(What you are asked to do)
Find the line with "never-ending influence of" in the entries below. Repeat it, every following line, and the line with "the only one", exactly and with nothing added.

(The data)
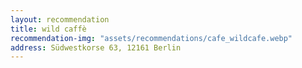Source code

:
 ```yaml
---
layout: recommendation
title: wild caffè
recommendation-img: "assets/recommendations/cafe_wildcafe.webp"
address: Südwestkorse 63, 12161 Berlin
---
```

* * *

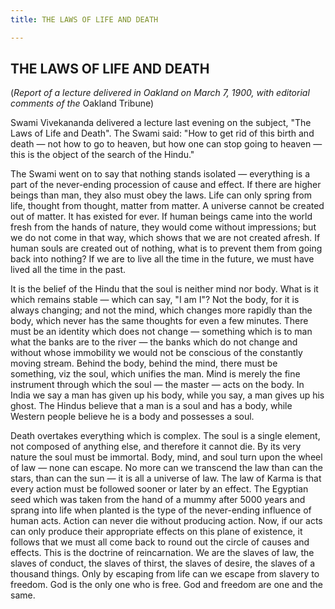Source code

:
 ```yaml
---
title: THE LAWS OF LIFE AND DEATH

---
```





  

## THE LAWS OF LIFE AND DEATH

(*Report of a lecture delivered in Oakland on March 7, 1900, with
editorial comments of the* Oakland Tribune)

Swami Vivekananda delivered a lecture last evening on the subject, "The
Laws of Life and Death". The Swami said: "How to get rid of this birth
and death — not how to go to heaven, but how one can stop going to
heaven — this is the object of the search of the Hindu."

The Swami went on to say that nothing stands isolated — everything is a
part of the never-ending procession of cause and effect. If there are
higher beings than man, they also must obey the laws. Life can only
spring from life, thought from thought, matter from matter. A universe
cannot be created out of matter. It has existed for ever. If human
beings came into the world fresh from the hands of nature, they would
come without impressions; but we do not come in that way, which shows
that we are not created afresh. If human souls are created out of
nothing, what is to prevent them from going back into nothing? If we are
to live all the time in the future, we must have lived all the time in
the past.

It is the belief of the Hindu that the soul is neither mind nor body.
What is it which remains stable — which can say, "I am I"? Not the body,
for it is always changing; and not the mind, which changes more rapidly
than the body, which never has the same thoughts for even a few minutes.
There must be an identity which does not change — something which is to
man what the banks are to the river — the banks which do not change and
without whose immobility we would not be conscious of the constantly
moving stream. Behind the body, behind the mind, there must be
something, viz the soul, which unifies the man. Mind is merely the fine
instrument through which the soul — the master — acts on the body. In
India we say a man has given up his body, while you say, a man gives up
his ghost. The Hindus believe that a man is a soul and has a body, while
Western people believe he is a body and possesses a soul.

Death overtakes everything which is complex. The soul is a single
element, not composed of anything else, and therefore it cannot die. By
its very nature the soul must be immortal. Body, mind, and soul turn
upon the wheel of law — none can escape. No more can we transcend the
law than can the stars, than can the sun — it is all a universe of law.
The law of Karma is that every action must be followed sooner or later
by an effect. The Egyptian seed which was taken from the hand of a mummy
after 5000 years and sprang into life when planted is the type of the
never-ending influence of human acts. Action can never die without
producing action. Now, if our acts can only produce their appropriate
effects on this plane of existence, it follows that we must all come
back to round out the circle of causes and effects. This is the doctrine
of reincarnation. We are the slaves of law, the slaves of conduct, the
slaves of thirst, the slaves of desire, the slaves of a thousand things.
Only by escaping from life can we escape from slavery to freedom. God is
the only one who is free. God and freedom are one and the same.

(Your solution)
never-ending influence of human acts. Action can never die without
producing action. Now, if our acts can only produce their appropriate
effects on this plane of existence, it follows that we must all come
back to round out the circle of causes and effects. This is the doctrine
of reincarnation. We are the slaves of law, the slaves of conduct, the
slaves of thirst, the slaves of desire, the slaves of a thousand things.
Only by escaping from life can we escape from slavery to freedom. God is
the only one who is free. God and freedom are one and the same.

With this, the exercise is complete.